Jakarta, CNBC Indonesia - Laporan Global Gender Gap Report 2025 yang dirilis World Economic Forum (WEF) mengungkapkan, jumlah perempuan yang berhasil menembus posisi kepemimpinan senior secara global mengalami penurunan. Dalam data tersebut, penurunan terjadi selama tiga tahun berturut-turut.
Laporan yang mencakup 148 negara itu mengungkapkan, perempuan mencakup 41,2% dari total tenaga kerja global, meski begitu hanya 28,8% yang berhasil mencapai jabatan eksekutif atau manajemen tingkat atas. Angka ini menunjukkan perlambatan dibandingkan tren peningkatan sejak 2015, yang hanya naik tipis dari 25,7% ke 28,1% dalam kurun hampir satu dekade.
"Di banyak sektor, kenaikan di level puncak tidak diimbangi dengan promosi dari level menengah, yang dapat mengganggu kesinambungan talenta dalam jangka panjang," tulis WEF dalam laporan tersebut dilansir Euro News, Jumat (13/6/2025).
Disebutkan juga, jalur karier non-linear kini makin umum, terutama di kalangan perempuan, seiring meningkatnya pengalaman lintas industri. Sementara itu, secara keseluruhan indeks kesenjangan gender global membaik dan kini berada di angka 68,8% yang mengalami peningkatan paling signifikan sejak pandemi COVID-19. Namun dengan kecepatan saat ini, kesetaraan penuh baru bisa tercapai dalam waktu 123 tahun mendatang.
Islandia tetap mempertahankan posisinya sebagai negara paling setara gender selama 16 tahun berturut-turut dengan 92,6% kesenjangan gender telah ditutup. Di bawahnya terdapat Finlandia (87,9%), Norwegia (86,3%), Inggris (83,8%), dan Selandia Baru (82,7%) sebagai lima besar negara paling progresif soal kesetaraan gender.

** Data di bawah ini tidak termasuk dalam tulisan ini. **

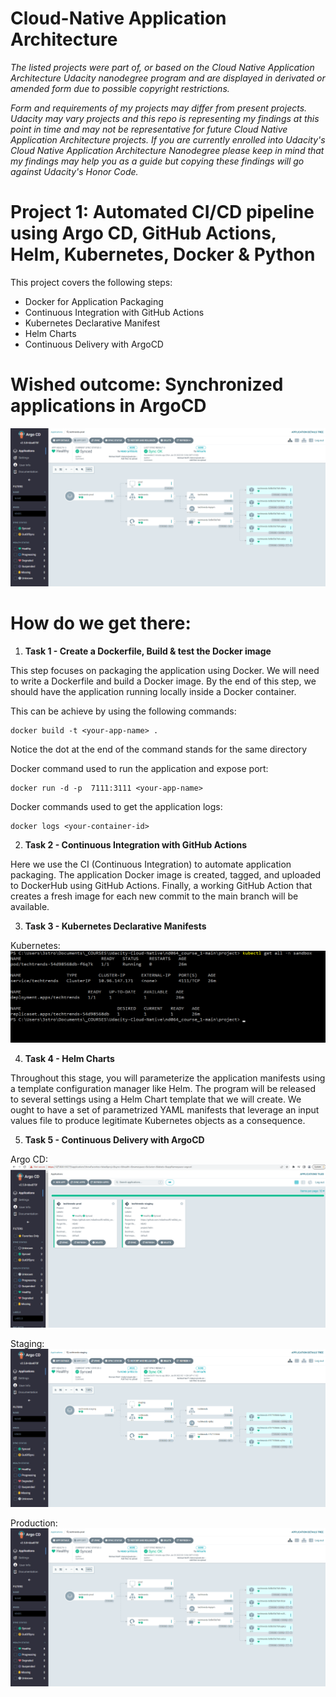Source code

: # Cloud-Native Application Architecture

*The listed projects were part of, or based on the Cloud Native Application Architecture Udacity nanodegree program and are displayed in derivated or amended form due to possible copyright restrictions.*

*Form and requirements of my projects may differ from present projects. Udacity may vary projects and this repo is representing my findings at this point in time and may not be representative for future Cloud Native Application Architecture projects. If you are currently enrolled into Udacity's Cloud Native Application Architecture Nanodegree please keep in mind that my findings may help you as a guide but copying these findings will go against Udacity's Honor Code.*

# Project 1: Automated CI/CD pipeline using Argo CD, GitHub Actions, Helm, Kubernetes, Docker & Python

This project covers the following steps:

- Docker for Application Packaging
- Continuous Integration with GitHub Actions
- Kubernetes Declarative Manifest
- Helm Charts
- Continuous Delivery with ArgoCD

# Wished outcome: Synchronized applications in ArgoCD

![alt text](https://github.com/mikethwolff/Cloud-Native-Application-Architecture/blob/main/project/screenshots/argocd-techtrends-prod.png)

# How do we get there:

1) **Task 1 - Create a Dockerfile, Build & test the Docker image**

This step focuses on packaging the application using Docker. We will need to write a Dockerfile and build a Docker image. By the end of this step, we should have the application running locally inside a Docker container.

This can be achieve by using the following commands:
```
docker build -t <your-app-name> .
```
Notice the dot at the end of the command stands for the same directory

Docker command used to run the application and expose port:
```
docker run -d -p  7111:3111 <your-app-name>
```
Docker commands used to get the application logs:
```
docker logs <your-container-id>
```

2) **Task 2 - Continuous Integration with GitHub Actions**

Here we use the CI (Continuous Integration) to automate application packaging. The application Docker image is created, tagged, and uploaded to DockerHub using GitHub Actions. Finally, a working GitHub Action that creates a fresh image for each new commit to the main branch will be available.

3) **Task 3 - Kubernetes Declarative Manifests**

Kubernetes:
![alt text](https://github.com/mikethwolff/Cloud-Native-Application-Architecture/blob/main/project/screenshots/kubernetes-declarative-manifests.png)

4) **Task 4 - Helm Charts**

Throughout this stage, you will parameterize the application manifests using a template configuration manager like Helm. The program will be released to several settings using a Helm Chart template that we will create. We ought to have a set of parametrized YAML manifests that leverage an input values file to produce legitimate Kubernetes objects as a consequence.

5) **Task 5 - Continuous Delivery with ArgoCD**

Argo CD:
![alt text](https://github.com/mikethwolff/Cloud-Native-Application-Architecture/blob/main/project/screenshots/argocd-ui.png)

Staging:
![alt text](https://github.com/mikethwolff/Cloud-Native-Application-Architecture/blob/main/project/screenshots/argocd-techtrends-staging.png)

Production:
![alt text](https://github.com/mikethwolff/Cloud-Native-Application-Architecture/blob/main/project/screenshots/argocd-techtrends-prod.png)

Perempuan dan Ekonomi Berbasis AI
Managing Director di WEF, Saadia Zahidi menyebut negara-negara yang melakukan langkah nyata dalam memperkecil kesenjangan gender tengah mempersiapkan fondasi ekonomi yang lebih tangguh dan inovatif. Sementara itu, data dari LinkedIn yang dikutip dalam laporan menunjukkan, mengecualikan perempuan dari posisi kepemimpinan akan berdampak negatif pada ekonomi. Terlebih, di era transformasi digital dan kecerdasan buatan (AI), dibutuhkan keterampilan baru dari para pemimpin bisnis.
LinkedIn mencatat, perempuan 20% lebih mungkin memiliki jalur karier yang bervariasi. Mereka mengembangkan keterampilan beragam yang justru menempatkan mereka dalam posisi strategis untuk memimpin di tengah ekonomi berbasis AI.
"Seiring ekonomi global berubah, terutama karena AI, perempuan harus diberdayakan untuk memanfaatkan keterampilan dan keahlian yang telah mereka bangun lewat karier fleksibel mereka," ujar Global Head of Public Policy di LinkedIn, Sue Duke.